**Material provided:**
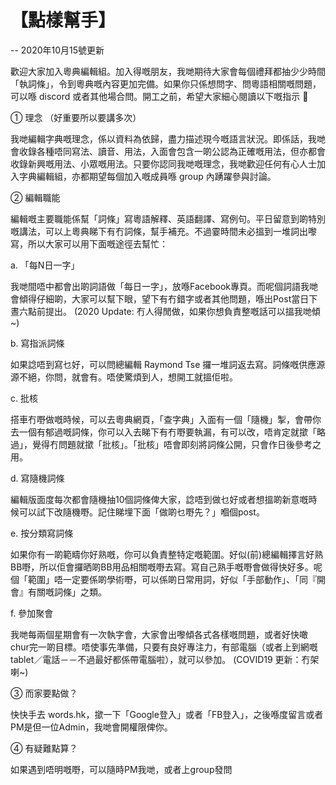 # 【點樣幫手】

-- 2020年10月15號更新

歡迎大家加入粵典編輯組。加入得嘅朋友，我哋期待大家會每個禮拜都抽少少時間「執詞條」，令到粵典嘅內容更加完備。如果你只係想問字、問粵語相關嘅問題，可以喺 discord 或者其他場合問。開工之前，希望大家細心閱讀以下嘅指示 🙂

① 理念 （好重要所以要講多次）

我哋編輯字典嘅理念，係以資料為依歸，盡力描述現今嘅語言狀況。即係話，我哋會收錄各種唔同寫法、讀音、用法，入面會包含一啲公認為正確嘅用法，但亦都會收錄新興嘅用法、小眾嘅用法。只要你認同我哋嘅理念，我哋歡迎任何有心人士加入字典編輯組，亦都期望每個加入嘅成員喺 group 內踴躍參與討論。

② 編輯職能

編輯嘅主要職能係幫「詞條」寫粵語解釋、英語翻譯、寫例句。平日留意到啲特別嘅講法，可以上粵典睇下有冇詞條，幫手補充。不過霎時間未必搵到一堆詞出嚟寫，所以大家可以用下面嘅途徑去幫忙：

a. 「每N日一字」

我哋間唔中都會出啲詞語做「每日一字」，放喺Facebook專頁。而呢個詞語我哋會傾得仔細啲，大家可以幫下眼，望下有冇錯字或者其他問題，喺出Post當日下晝六點前提出。 (2020 Update: 冇人得閒做，如果你想負責整嘅話可以搵我哋傾~)

b. 寫指派詞條

如果諗唔到寫乜好，可以問總編輯 Raymond Tse 攞一堆詞返去寫。詞條嘅供應源源不絕，你問，就會有。唔使驚煩到人，想開工就搵佢啦。

c. 批核

搭車冇嘢做嘅時候，可以去粵典網頁，「查字典」入面有一個「隨機」掣，會帶你去一個有郁過嘅詞條，你可以入去睇下有冇嘢要執漏，有可以改，唔肯定就撳「略過」，覺得冇問題就撳「批核」。「批核」唔會即刻將詞條公開，只會作日後參考之用。

d. 寫隨機詞條

編輯版面度每次都會隨機抽10個詞條俾大家，諗唔到做乜好或者想搵啲新意嘅時候可以試下改隨機嘢。記住睇埋下面「做啲乜嘢先？」嗰個post。

e. 按分類寫詞條

如果你有一啲範疇你好熟嘅，你可以負責整特定嘅範圍。好似(前)總編輯擇言好熟BB嘢，所以佢會攞晒啲BB用品相關嘅嘢去寫。寫自己熟手嘅嘢會做得快好多。呢個「範圍」唔一定要係啲學術嘢，可以係啲日常用詞，好似「手部動作」、「同『開會』有關嘅詞條」之類。

f. 參加聚會

我哋每兩個星期會有一次執字會，大家會出嚟傾各式各樣嘅問題，或者好快噉chur完一啲目標。唔使事先準備，只要有良好專注力，有部電腦（或者上到網嘅tablet／電話－－不過最好都係帶電腦啦），就可以參加。 (COVID19 更新：冇架喇~)

③ 而家要點做？

快快手去 words.hk，撳一下「Google登入」或者「FB登入」，之後喺度留言或者PM是但一位Admin，我哋會開權限俾你。

④ 有疑難點算？

如果遇到唔明嘅嘢，可以隨時PM我哋，或者上group發問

**Work to complete:** Write out every entry exactly. Pictures do not belong in the copy.

**Your solution:**
 # 【點樣幫手】

-- 2020年10月15號更新

歡迎大家加入粵典編輯組。加入得嘅朋友，我哋期待大家會每個禮拜都抽少少時間「執詞條」，令到粵典嘅內容更加完備。如果你只係想問字、問粵語相關嘅問題，可以喺 discord 或者其他場合問。開工之前，希望大家細心閱讀以下嘅指示 🙂

① 理念 （好重要所以要講多次）

我哋編輯字典嘅理念，係以資料為依歸，盡力描述現今嘅語言狀況。即係話，我哋會收錄各種唔同寫法、讀音、用法，入面會包含一啲公認為正確嘅用法，但亦都會收錄新興嘅用法、小眾嘅用法。只要你認同我哋嘅理念，我哋歡迎任何有心人士加入字典編輯組，亦都期望每個加入嘅成員喺 group 內踴躍參與討論。

② 編輯職能

編輯嘅主要職能係幫「詞條」寫粵語解釋、英語翻譯、寫例句。平日留意到啲特別嘅講法，可以上粵典睇下有冇詞條，幫手補充。不過霎時間未必搵到一堆詞出嚟寫，所以大家可以用下面嘅途徑去幫忙：

a. 「每N日一字」

我哋間唔中都會出啲詞語做「每日一字」，放喺Facebook專頁。而呢個詞語我哋會傾得仔細啲，大家可以幫下眼，望下有冇錯字或者其他問題，喺出Post當日下晝六點前提出。 (2020 Update: 冇人得閒做，如果你想負責整嘅話可以搵我哋傾~)

b. 寫指派詞條

如果諗唔到寫乜好，可以問總編輯 Raymond Tse 攞一堆詞返去寫。詞條嘅供應源源不絕，你問，就會有。唔使驚煩到人，想開工就搵佢啦。

c. 批核

搭車冇嘢做嘅時候，可以去粵典網頁，「查字典」入面有一個「隨機」掣，會帶你去一個有郁過嘅詞條，你可以入去睇下有冇嘢要執漏，有可以改，唔肯定就撳「略過」，覺得冇問題就撳「批核」。「批核」唔會即刻將詞條公開，只會作日後參考之用。

d. 寫隨機詞條

編輯版面度每次都會隨機抽10個詞條俾大家，諗唔到做乜好或者想搵啲新意嘅時候可以試下改隨機嘢。記住睇埋下面「做啲乜嘢先？」嗰個post。

e. 按分類寫詞條

如果你有一啲範疇你好熟嘅，你可以負責整特定嘅範圍。好似(前)總編輯擇言好熟BB嘢，所以佢會攞晒啲BB用品相關嘅嘢去寫。寫自己熟手嘅嘢會做得快好多。呢個「範圍」唔一定要係啲學術嘢，可以係啲日常用詞，好似「手部動作」、「同『開會』有關嘅詞條」之類。

f. 參加聚會

我哋每兩個星期會有一次執字會，大家會出嚟傾各式各樣嘅問題，或者好快噉chur完一啲目標。唔使事先準備，只要有良好專注力，有部電腦（或者上到網嘅tablet／電話－－不過最好都係帶電腦啦），就可以參加。 (COVID19 更新：冇架喇~)

③ 而家要點做？

快快手去 words.hk，撳一下「Google登入」或者「FB登入」，之後喺度留言或者PM是但一位Admin，我哋會開權限俾你。

④ 有疑難點算？

如果遇到唔明嘅嘢，可以隨時PM我哋，或者上group發問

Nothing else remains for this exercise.